A SaaS marches towards production; defining an engineering culture.

Good news!

I’m now testing the integration of the components that I’ve been talking about by building a staging/integ environment. This new environment looks and feels like the future production site except I play fast and loose. As I move fast, I reveal problems which will be problematic, and I’m taking notes. Fortunately, most things are working as intended. My gossip is gossiping. My routing tables are routing. Deploy kind of works.

The open question is when can I launch a single production cluster. Well, I could probably start using the current environment as-is to build games and start launching games and debug the production issues as I go. That’s the smart business move.

I’m not smart at business. I’m an engineer’s engineer building out of joy. I’m over-engineering the shit out of this service because I care. I care deeply about engineering culture which is why I struggle with product minded ‘launch-quickly’ folks.

Look, I understand the spirit of moving fast and breaking things, but I’m an old man that demands reliable services. As I am currently filing for an LLC and intend to start a company around this, the values of that company will manifest because “the fish rots from the head down”. Thus, I’m going to talk about the engineering discipline being put into action for this effort.

Code quality via unit test coverage

It all starts with unit tests and coverage, so let’s take an audit of where I am at today as I build this. The core which contains the language, the embeddable service, and runtime clocks in with 2,781 tests at 100% coverage.

beyond core has 100% unit tests

Expanding on this, I’m not happy with all the modules, but I’ll share where things are at.

module	coverage %	test count
apikit	0%	0
canary	0%	0
cli	0%	0
common	100%	31
core	100%	2781
data-mysql	100%	16
errors	100%	2
gossip	100%	31
grpc	100% ~~80%~~	62 40
lsp	97%	29
overlord	0%	0
saas	29%	13
web	100%	33

update: grpc went from red to green on 1/22/2022

At this moment, there are 2,966 unit tests for this SaaS that has yet to launch. As a launch requirement, the modules **grpc**, saas, cli, and overlord will require at least 95% test coverage.

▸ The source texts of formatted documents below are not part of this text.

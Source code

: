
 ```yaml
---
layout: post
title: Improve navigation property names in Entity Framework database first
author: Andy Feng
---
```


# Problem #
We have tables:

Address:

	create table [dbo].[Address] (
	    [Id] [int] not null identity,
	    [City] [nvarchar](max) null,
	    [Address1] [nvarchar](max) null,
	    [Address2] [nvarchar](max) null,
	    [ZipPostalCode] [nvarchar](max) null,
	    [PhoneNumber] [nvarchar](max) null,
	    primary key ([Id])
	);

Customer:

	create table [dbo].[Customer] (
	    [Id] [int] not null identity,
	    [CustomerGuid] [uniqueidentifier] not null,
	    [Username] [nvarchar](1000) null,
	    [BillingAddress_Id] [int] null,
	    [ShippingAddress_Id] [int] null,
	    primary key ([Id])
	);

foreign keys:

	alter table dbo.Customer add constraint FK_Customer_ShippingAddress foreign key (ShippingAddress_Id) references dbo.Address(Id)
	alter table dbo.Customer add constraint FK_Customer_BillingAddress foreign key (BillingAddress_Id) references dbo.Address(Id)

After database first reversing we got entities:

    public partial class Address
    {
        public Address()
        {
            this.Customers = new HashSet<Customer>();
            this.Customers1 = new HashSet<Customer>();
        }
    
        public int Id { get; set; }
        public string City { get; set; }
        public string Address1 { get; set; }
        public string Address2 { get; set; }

I intend to rewrite apikit at a future date with testability in mind as well as producing great error messages. Fortunately, its artifacts will be covered via saas module.

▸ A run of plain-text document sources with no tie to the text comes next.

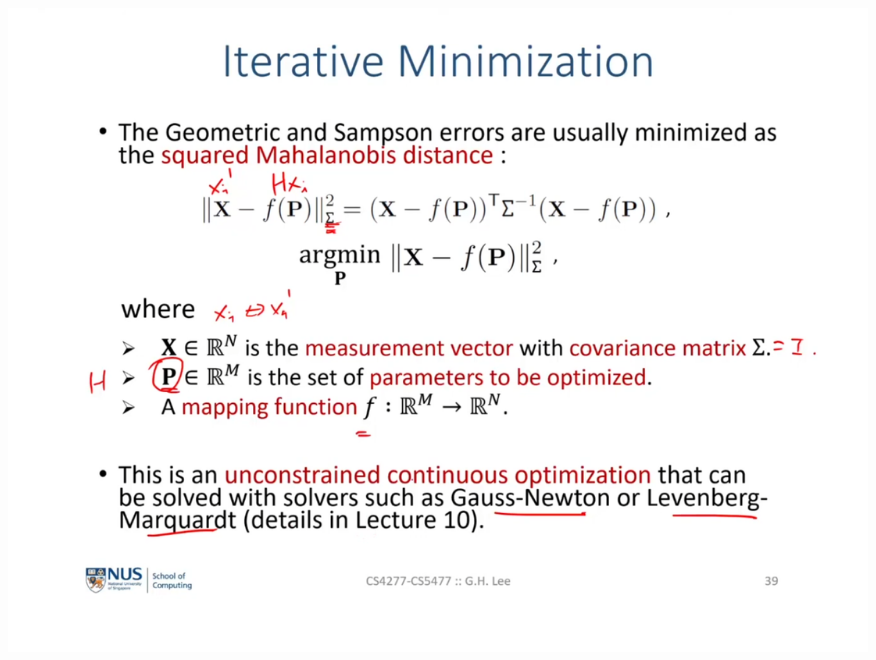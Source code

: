 <center><img src="../assets/img/vision/mvg/nus_lec4/34.png" alt="Drawing" style="width: 800px;"/></center>
<br>

<br>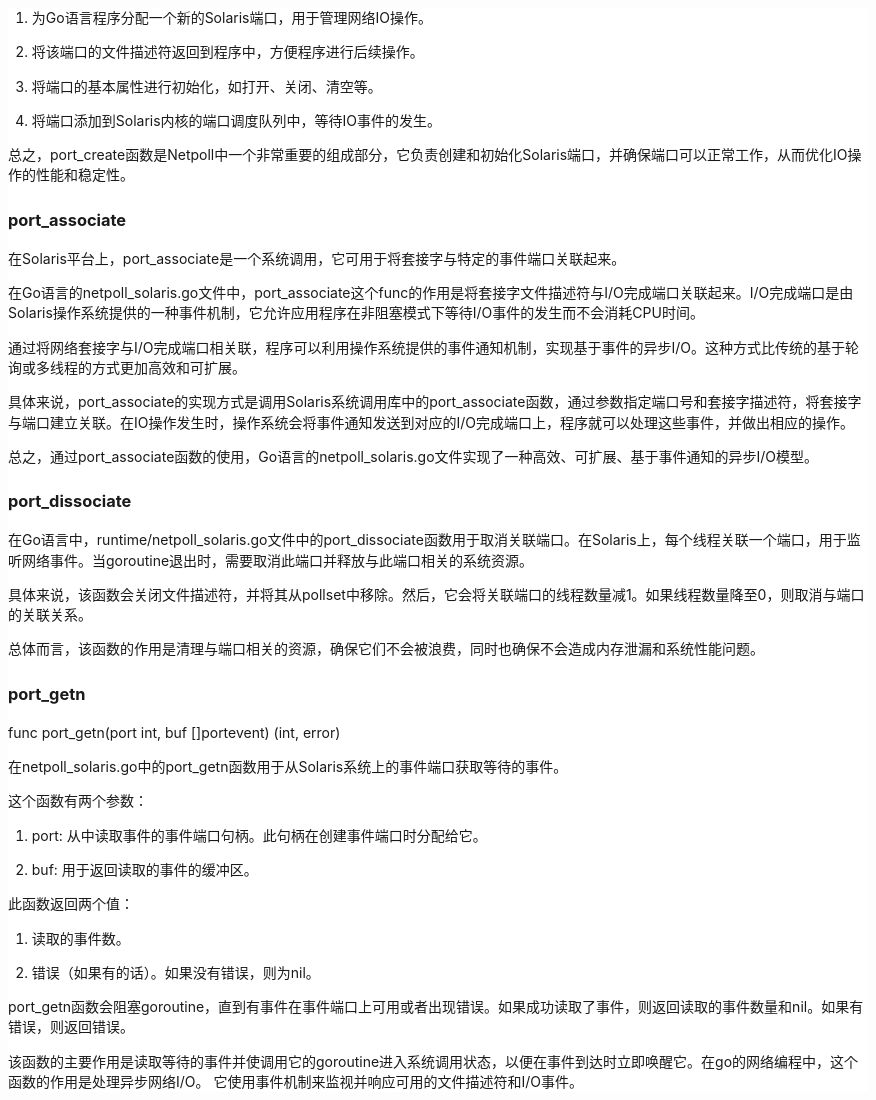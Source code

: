 1. 为Go语言程序分配一个新的Solaris端口，用于管理网络IO操作。

2. 将该端口的文件描述符返回到程序中，方便程序进行后续操作。

3. 将端口的基本属性进行初始化，如打开、关闭、清空等。

4. 将端口添加到Solaris内核的端口调度队列中，等待IO事件的发生。

总之，port_create函数是Netpoll中一个非常重要的组成部分，它负责创建和初始化Solaris端口，并确保端口可以正常工作，从而优化IO操作的性能和稳定性。



### port_associate

在Solaris平台上，port_associate是一个系统调用，它可用于将套接字与特定的事件端口关联起来。

在Go语言的netpoll_solaris.go文件中，port_associate这个func的作用是将套接字文件描述符与I/O完成端口关联起来。I/O完成端口是由Solaris操作系统提供的一种事件机制，它允许应用程序在非阻塞模式下等待I/O事件的发生而不会消耗CPU时间。

通过将网络套接字与I/O完成端口相关联，程序可以利用操作系统提供的事件通知机制，实现基于事件的异步I/O。这种方式比传统的基于轮询或多线程的方式更加高效和可扩展。

具体来说，port_associate的实现方式是调用Solaris系统调用库中的port_associate函数，通过参数指定端口号和套接字描述符，将套接字与端口建立关联。在IO操作发生时，操作系统会将事件通知发送到对应的I/O完成端口上，程序就可以处理这些事件，并做出相应的操作。

总之，通过port_associate函数的使用，Go语言的netpoll_solaris.go文件实现了一种高效、可扩展、基于事件通知的异步I/O模型。



### port_dissociate

在Go语言中，runtime/netpoll_solaris.go文件中的port_dissociate函数用于取消关联端口。在Solaris上，每个线程关联一个端口，用于监听网络事件。当goroutine退出时，需要取消此端口并释放与此端口相关的系统资源。

具体来说，该函数会关闭文件描述符，并将其从pollset中移除。然后，它会将关联端口的线程数量减1。如果线程数量降至0，则取消与端口的关联关系。

总体而言，该函数的作用是清理与端口相关的资源，确保它们不会被浪费，同时也确保不会造成内存泄漏和系统性能问题。



### port_getn

func port_getn(port int, buf []portevent) (int, error)

在netpoll_solaris.go中的port_getn函数用于从Solaris系统上的事件端口获取等待的事件。 

这个函数有两个参数：

1. port: 从中读取事件的事件端口句柄。此句柄在创建事件端口时分配给它。

2. buf: 用于返回读取的事件的缓冲区。

此函数返回两个值：

1. 读取的事件数。

2. 错误（如果有的话）。如果没有错误，则为nil。

port_getn函数会阻塞goroutine，直到有事件在事件端口上可用或者出现错误。如果成功读取了事件，则返回读取的事件数量和nil。如果有错误，则返回错误。 

该函数的主要作用是读取等待的事件并使调用它的goroutine进入系统调用状态，以便在事件到达时立即唤醒它。在go的网络编程中，这个函数的作用是处理异步网络I/O。 它使用事件机制来监视并响应可用的文件描述符和I/O事件。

I’m sad about lsp, but I don’t use it anymore. Once I get back to the business of building games, I’ll give it more love along with other tools focused on the developer experience.

canary will get partial testing, but it itself is a test that is just continuously running.

Unit testing with fantastic coverage is an important first step, but it isn’t everything. At the end of the day, the software needs to be hooked up.

The staging environment where things get… staged

I intend to have some form of continuous deployment where changes in Github are deployed, so I am building that environment out with EC2. It’s currently setup within a VPC, strict security groups, seven nano hosts spread across three availability zones, a small RDS instance, and an ELB connecting users to it. It’s alive!

This environment is to validate that the service can be stood up and working providing the first proof of life:

beyond core has 100% unit tests

At this point, the fun has only begun. I’m building out my home server to run Jenkins.

Load testing with a canary

The next big step which I’ve kicked off is a canary which will functionally test the server like an acceptance test, measure error rates, and generate various load profiles.

The unit tests validate the code works and is correct with respect to behavior in various scenarios. The canary tool has the job to ensure the code is behaving well during both peace and war.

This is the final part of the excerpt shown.